The photos of the aurora borealis, the northern lights, and star trails were taken by Jeremy Hunt chairman of the Cockermouth Astronomy Society.

Today, Saturday, February 22, the society is holding a series of talks and exhibitions, at Moot Hall, Keswick, from 12.15pm to 4pm, on the dark sky and astrophotography in Cumbria.

A later outdoor event, in Crow Park, Keswick, had to be cancelled due to the weather.

The event is being staged because of increasing concern that light pollution is blotting out the night sky.

It's part of a Friend's of the Lake District campaign to get Dark Skies Reserve status in Cumbria by 2022.

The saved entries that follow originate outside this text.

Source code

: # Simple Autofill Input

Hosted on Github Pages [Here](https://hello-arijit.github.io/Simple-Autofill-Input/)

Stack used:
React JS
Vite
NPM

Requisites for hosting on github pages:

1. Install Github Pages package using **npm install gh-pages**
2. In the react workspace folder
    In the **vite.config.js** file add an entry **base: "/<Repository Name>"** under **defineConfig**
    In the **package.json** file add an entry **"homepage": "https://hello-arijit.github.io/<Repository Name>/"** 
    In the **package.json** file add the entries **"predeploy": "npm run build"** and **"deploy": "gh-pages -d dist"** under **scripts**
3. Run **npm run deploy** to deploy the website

Its website states: "Cumbria's dark skies allow us to see the natural wonder of the stars, but are also critical for the health of nocturnal wildlife.

"Sadly light pollution in Cumbria is increasing each year, threatening to obscure our view of the stars and blinding and confusing animals so they can’t feed or find a mate.

"We need urgent action now to stop light pollution.

Jeremy said people could still find dark skies in the county.

He added: "In Cumbria, as long as you're outside the main towns you rapidly get into a dark sky.

"Once you get out there you see a significant difference.

"In towns you may be able to see a couple of hundred stars but if you go out into the country you could see a couple of thousand."

He added that very dark skies could still be found in places like Borrowdale and Ennerdale.